На оскорбительные издевательства он отвечает своим примирительным «нехай буде такочки» или какой-то бессловесной песнью, имеющей для него значение священного гимна. Неудивительно, что при этой безграничной кротости он обезоруживает всех окружающих. «Его действительно все как будто даже любили и никто не обижал», — с удивлением отмечает Достоевский. «Он у нас один, не троньте Исая Фомича», — говорят арестанты.
И, вопреки позднейшим указаниям Достоевского на органическую отчужденность евреев от прочих народов, на их брезгливое отделение от всего остального человечества, Исай Фомич проявлял широкую общительность в этой чуждой ему толпе. Даже на расспросы Достоевского о его молитвах и песнях он с особенной охотой подробно и вдохновенно рассказывал ему о заветах и преданиях своей истории.
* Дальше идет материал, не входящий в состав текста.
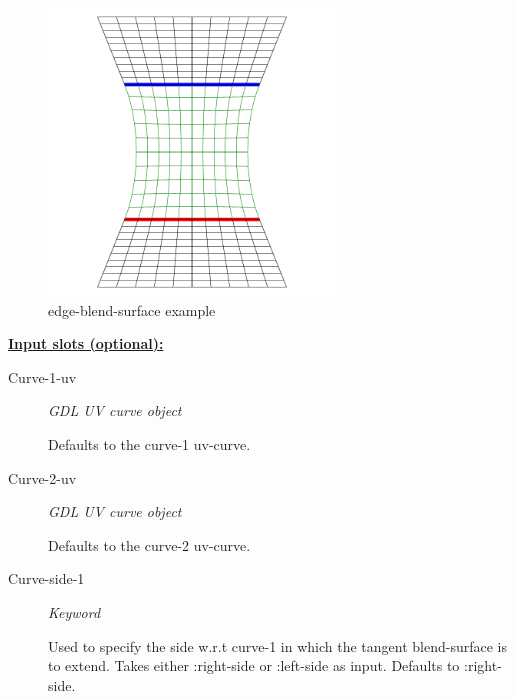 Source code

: \documentclass [11pt]{book}
\begin{document}
\begin{itemize}
\begin{figure}
\label{fig:example-code-edge-blend-surface}

\end{figure}

\begin{figure}
\begin{center}
\includegraphics[width=3in,height=3in]{../images/example-edge-blend-surface.pdf}
\end{center}

\caption{edge-blend-surface example}

\label{fig:edge-blend-surface}

\end{figure}





\textbf{
\underline{Input slots (optional):}}

\begin{description}

\item [Curve-1-uv]
\emph{GDL UV curve object}

 Defaults to the curve-1 uv-curve.




\item [Curve-2-uv]
\emph{GDL UV curve object}

 Defaults to the curve-2 uv-curve.




\item [Curve-side-1]
\emph{Keyword}

 Used to specify the side w.r.t curve-1 in which the tangent blend-surface is to extend. Takes either :right-side or :left-side as input. Defaults to :right-side.





\end{description}
\end{itemize}
\end{document}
Каторжный тут, быть может, помимо желания своего автора, вызывает в читателях «Мертвого дома» глубокое сочувствие. Мы видим этого тщедушного, хилого, почти старого человечка, заброшенного без вины в каторжный ад Сибири, где в толпе преступников, полных брани и презрения к его национальности, он благоговейно и открыто хранит заветы своих предков. Не пугаясь своего одиночества в этой чужой и суровой толпе, он в острожной казарме остается верен своему внутреннему исповеданию.
Появление грозы всей каторги — плац-майора — и даже брошенное им в лицо молящегося «дурак» не нарушает его сосредоточенности. И когда Достоевский описывает «кривляния» молящегося, когда он отмечает его переходы от одного настроения к другому — «то вдруг закроет руками голову и начинает читать навзрыд; рыдания усиливаются, и он в изнеможении и чуть не с воем склоняет на книгу свою голову, увенчанную ковчегом», — иронические намерения автора исчезают перед величественной и грустной правдой описанного факта.